▶ **What needs to be done**
Output all records precisely as written.

▶ **Supplied data**
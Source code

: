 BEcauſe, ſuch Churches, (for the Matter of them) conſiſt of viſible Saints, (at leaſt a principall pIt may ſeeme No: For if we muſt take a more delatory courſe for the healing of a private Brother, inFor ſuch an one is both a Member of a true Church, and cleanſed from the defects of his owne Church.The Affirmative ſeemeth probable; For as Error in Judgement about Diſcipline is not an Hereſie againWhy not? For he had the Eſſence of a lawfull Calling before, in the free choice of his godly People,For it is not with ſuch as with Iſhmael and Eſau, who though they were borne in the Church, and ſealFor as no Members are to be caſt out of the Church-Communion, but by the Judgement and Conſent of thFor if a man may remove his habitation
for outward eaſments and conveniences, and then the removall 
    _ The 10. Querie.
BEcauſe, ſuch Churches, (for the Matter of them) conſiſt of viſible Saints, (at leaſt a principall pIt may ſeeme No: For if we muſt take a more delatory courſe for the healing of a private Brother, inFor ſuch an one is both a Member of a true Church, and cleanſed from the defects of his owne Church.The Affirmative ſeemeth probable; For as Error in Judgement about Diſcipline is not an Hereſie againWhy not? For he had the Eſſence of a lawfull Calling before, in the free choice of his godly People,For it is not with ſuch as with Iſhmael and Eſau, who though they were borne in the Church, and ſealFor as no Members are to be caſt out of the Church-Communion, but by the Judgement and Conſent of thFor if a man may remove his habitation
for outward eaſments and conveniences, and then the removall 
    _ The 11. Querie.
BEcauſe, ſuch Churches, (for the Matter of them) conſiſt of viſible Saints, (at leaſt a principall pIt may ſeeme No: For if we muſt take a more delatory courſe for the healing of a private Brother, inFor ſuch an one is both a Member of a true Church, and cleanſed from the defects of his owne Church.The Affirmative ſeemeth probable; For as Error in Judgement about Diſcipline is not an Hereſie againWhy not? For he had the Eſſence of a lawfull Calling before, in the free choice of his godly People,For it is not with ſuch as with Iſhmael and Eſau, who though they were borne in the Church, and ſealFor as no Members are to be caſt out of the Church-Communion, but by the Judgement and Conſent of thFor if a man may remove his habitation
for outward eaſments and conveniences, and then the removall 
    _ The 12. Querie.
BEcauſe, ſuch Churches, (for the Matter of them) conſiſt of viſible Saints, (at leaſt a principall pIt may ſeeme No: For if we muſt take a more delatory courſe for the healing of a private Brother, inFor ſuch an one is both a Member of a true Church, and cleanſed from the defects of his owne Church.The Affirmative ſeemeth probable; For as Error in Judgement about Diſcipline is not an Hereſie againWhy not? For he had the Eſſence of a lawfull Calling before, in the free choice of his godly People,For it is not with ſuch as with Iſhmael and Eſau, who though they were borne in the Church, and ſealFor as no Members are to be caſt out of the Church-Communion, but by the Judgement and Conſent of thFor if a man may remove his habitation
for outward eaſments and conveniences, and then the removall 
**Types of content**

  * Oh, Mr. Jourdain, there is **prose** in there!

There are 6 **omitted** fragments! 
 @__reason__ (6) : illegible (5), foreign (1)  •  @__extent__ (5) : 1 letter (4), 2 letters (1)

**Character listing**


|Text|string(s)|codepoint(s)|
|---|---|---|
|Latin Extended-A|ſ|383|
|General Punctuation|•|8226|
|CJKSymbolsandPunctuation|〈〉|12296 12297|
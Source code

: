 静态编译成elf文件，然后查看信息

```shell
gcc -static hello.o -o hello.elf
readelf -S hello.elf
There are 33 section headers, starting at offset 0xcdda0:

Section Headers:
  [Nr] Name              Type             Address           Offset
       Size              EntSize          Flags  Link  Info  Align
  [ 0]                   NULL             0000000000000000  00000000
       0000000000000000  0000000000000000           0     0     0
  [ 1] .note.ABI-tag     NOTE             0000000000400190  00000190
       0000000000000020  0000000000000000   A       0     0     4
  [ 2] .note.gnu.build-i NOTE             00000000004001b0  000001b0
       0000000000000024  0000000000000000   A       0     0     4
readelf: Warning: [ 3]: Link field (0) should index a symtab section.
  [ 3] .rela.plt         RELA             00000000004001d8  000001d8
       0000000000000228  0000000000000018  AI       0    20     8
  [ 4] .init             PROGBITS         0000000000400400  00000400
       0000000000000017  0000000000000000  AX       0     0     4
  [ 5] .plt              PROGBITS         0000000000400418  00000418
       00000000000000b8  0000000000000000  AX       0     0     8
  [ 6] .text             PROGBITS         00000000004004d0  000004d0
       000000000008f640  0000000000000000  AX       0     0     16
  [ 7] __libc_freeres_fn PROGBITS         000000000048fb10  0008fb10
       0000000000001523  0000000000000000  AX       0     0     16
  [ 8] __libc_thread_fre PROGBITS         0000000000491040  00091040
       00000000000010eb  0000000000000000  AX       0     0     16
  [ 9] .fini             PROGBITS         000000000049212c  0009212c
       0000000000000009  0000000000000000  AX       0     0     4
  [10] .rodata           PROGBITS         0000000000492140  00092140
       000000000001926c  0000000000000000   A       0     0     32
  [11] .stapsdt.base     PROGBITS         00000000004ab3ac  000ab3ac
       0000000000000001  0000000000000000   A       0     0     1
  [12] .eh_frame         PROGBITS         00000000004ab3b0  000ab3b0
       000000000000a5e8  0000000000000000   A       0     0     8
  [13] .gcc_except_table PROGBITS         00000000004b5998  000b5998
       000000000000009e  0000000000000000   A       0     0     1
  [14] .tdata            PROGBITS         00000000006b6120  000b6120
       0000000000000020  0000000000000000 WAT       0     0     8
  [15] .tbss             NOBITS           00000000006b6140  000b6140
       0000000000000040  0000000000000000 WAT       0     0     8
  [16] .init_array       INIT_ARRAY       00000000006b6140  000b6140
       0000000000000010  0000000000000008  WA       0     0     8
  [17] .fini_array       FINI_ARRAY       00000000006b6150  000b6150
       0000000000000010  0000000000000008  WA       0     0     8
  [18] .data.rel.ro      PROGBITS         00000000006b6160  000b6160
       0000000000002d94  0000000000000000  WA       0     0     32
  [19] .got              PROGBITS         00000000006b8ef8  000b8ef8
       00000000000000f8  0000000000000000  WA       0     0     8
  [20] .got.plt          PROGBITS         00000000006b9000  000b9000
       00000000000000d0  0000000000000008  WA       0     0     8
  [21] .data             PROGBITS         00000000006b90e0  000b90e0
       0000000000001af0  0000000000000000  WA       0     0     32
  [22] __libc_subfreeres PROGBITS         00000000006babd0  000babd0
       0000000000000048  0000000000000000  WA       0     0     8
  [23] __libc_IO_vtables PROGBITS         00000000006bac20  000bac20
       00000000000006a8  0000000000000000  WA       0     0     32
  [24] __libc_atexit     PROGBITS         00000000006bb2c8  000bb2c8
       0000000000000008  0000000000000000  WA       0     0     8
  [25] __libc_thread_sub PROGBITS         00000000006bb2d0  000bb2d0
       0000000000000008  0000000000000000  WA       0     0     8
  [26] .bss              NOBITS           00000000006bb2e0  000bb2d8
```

▶ **Exercise output**
Source code

: BEcauſe, ſuch Churches, (for the Matter of them) conſiſt of viſible Saints, (at leaſt a principall pIt may ſeeme No: For if we muſt take a more delatory courſe for the healing of a private Brother, inFor ſuch an one is both a Member of a true Church, and cleanſed from the defects of his owne Church.The Affirmative ſeemeth probable; For as Error in Judgement about Diſcipline is not an Hereſie againWhy not? For he had the Eſſence of a lawfull Calling before, in the free choice of his godly People,For it is not with ſuch as with Iſhmael and Eſau, who though they were borne in the Church, and ſealFor as no Members are to be caſt out of the Church-Communion, but by the Judgement and Conſent of thFor if a man may remove his habitation
for outward eaſments and conveniences, and then the removall 
    _ The 10. Querie.
BEcauſe, ſuch Churches, (for the Matter of them) conſiſt of viſible Saints, (at leaſt a principall pIt may ſeeme No: For if we muſt take a more delatory courſe for the healing of a private Brother, inFor ſuch an one is both a Member of a true Church, and cleanſed from the defects of his owne Church.The Affirmative ſeemeth probable; For as Error in Judgement about Diſcipline is not an Hereſie againWhy not? For he had the Eſſence of a lawfull Calling before, in the free choice of his godly People,For it is not with ſuch as with Iſhmael and Eſau, who though they were borne in the Church, and ſealFor as no Members are to be caſt out of the Church-Communion, but by the Judgement and Conſent of thFor if a man may remove his habitation
for outward eaſments and conveniences, and then the removall 
    _ The 11. Querie.
BEcauſe, ſuch Churches, (for the Matter of them) conſiſt of viſible Saints, (at leaſt a principall pIt may ſeeme No: For if we muſt take a more delatory courſe for the healing of a private Brother, inFor ſuch an one is both a Member of a true Church, and cleanſed from the defects of his owne Church.The Affirmative ſeemeth probable; For as Error in Judgement about Diſcipline is not an Hereſie againWhy not? For he had the Eſſence of a lawfull Calling before, in the free choice of his godly People,For it is not with ſuch as with Iſhmael and Eſau, who though they were borne in the Church, and ſealFor as no Members are to be caſt out of the Church-Communion, but by the Judgement and Conſent of thFor if a man may remove his habitation
for outward eaſments and conveniences, and then the removall 
    _ The 12. Querie.
BEcauſe, ſuch Churches, (for the Matter of them) conſiſt of viſible Saints, (at leaſt a principall pIt may ſeeme No: For if we muſt take a more delatory courſe for the healing of a private Brother, inFor ſuch an one is both a Member of a true Church, and cleanſed from the defects of his owne Church.The Affirmative ſeemeth probable; For as Error in Judgement about Diſcipline is not an Hereſie againWhy not? For he had the Eſſence of a lawfull Calling before, in the free choice of his godly People,For it is not with ſuch as with Iſhmael and Eſau, who though they were borne in the Church, and ſealFor as no Members are to be caſt out of the Church-Communion, but by the Judgement and Conſent of thFor if a man may remove his habitation
for outward eaſments and conveniences, and then the removall 
**Types of content**

  * Oh, Mr. Jourdain, there is **prose** in there!

There are 6 **omitted** fragments! 
 @__reason__ (6) : illegible (5), foreign (1)  •  @__extent__ (5) : 1 letter (4), 2 letters (1)

**Character listing**


|Text|string(s)|codepoint(s)|
|---|---|---|
|Latin Extended-A|ſ|383|
|General Punctuation|•|8226|
|CJKSymbolsandPunctuation|〈〉|12296 12297|
Source code

: 静态编译成elf文件，然后查看信息

```shell
gcc -static hello.o -o hello.elf
readelf -S hello.elf
There are 33 section headers, starting at offset 0xcdda0:

Section Headers:
  [Nr] Name              Type             Address           Offset
       Size              EntSize          Flags  Link  Info  Align
  [ 0]                   NULL             0000000000000000  00000000
       0000000000000000  0000000000000000           0     0     0
  [ 1] .note.ABI-tag     NOTE             0000000000400190  00000190
       0000000000000020  0000000000000000   A       0     0     4
  [ 2] .note.gnu.build-i NOTE             00000000004001b0  000001b0
       0000000000000024  0000000000000000   A       0     0     4
readelf: Warning: [ 3]: Link field (0) should index a symtab section.
  [ 3] .rela.plt         RELA             00000000004001d8  000001d8
       0000000000000228  0000000000000018  AI       0    20     8
  [ 4] .init             PROGBITS         0000000000400400  00000400
       0000000000000017  0000000000000000  AX       0     0     4
  [ 5] .plt              PROGBITS         0000000000400418  00000418
       00000000000000b8  0000000000000000  AX       0     0     8
  [ 6] .text             PROGBITS         00000000004004d0  000004d0
       000000000008f640  0000000000000000  AX       0     0     16
  [ 7] __libc_freeres_fn PROGBITS         000000000048fb10  0008fb10
       0000000000001523  0000000000000000  AX       0     0     16
  [ 8] __libc_thread_fre PROGBITS         0000000000491040  00091040
       00000000000010eb  0000000000000000  AX       0     0     16
  [ 9] .fini             PROGBITS         000000000049212c  0009212c
       0000000000000009  0000000000000000  AX       0     0     4
  [10] .rodata           PROGBITS         0000000000492140  00092140
       000000000001926c  0000000000000000   A       0     0     32
  [11] .stapsdt.base     PROGBITS         00000000004ab3ac  000ab3ac
       0000000000000001  0000000000000000   A       0     0     1
  [12] .eh_frame         PROGBITS         00000000004ab3b0  000ab3b0
       000000000000a5e8  0000000000000000   A       0     0     8
  [13] .gcc_except_table PROGBITS         00000000004b5998  000b5998
       000000000000009e  0000000000000000   A       0     0     1
  [14] .tdata            PROGBITS         00000000006b6120  000b6120
       0000000000000020  0000000000000000 WAT       0     0     8
  [15] .tbss             NOBITS           00000000006b6140  000b6140
       0000000000000040  0000000000000000 WAT       0     0     8
  [16] .init_array       INIT_ARRAY       00000000006b6140  000b6140
       0000000000000010  0000000000000008  WA       0     0     8
  [17] .fini_array       FINI_ARRAY       00000000006b6150  000b6150
       0000000000000010  0000000000000008  WA       0     0     8
  [18] .data.rel.ro      PROGBITS         00000000006b6160  000b6160
       0000000000002d94  0000000000000000  WA       0     0     32
  [19] .got              PROGBITS         00000000006b8ef8  000b8ef8
       00000000000000f8  0000000000000000  WA       0     0     8
  [20] .got.plt          PROGBITS         00000000006b9000  000b9000
       00000000000000d0  0000000000000008  WA       0     0     8
  [21] .data             PROGBITS         00000000006b90e0  000b90e0
       0000000000001af0  0000000000000000  WA       0     0     32
  [22] __libc_subfreeres PROGBITS         00000000006babd0  000babd0
       0000000000000048  0000000000000000  WA       0     0     8
  [23] __libc_IO_vtables PROGBITS         00000000006bac20  000bac20
       00000000000006a8  0000000000000000  WA       0     0     32
  [24] __libc_atexit     PROGBITS         00000000006bb2c8  000bb2c8
       0000000000000008  0000000000000000  WA       0     0     8
  [25] __libc_thread_sub PROGBITS         00000000006bb2d0  000bb2d0
       0000000000000008  0000000000000000  WA       0     0     8
  [26] .bss              NOBITS           00000000006bb2e0  000bb2d8
```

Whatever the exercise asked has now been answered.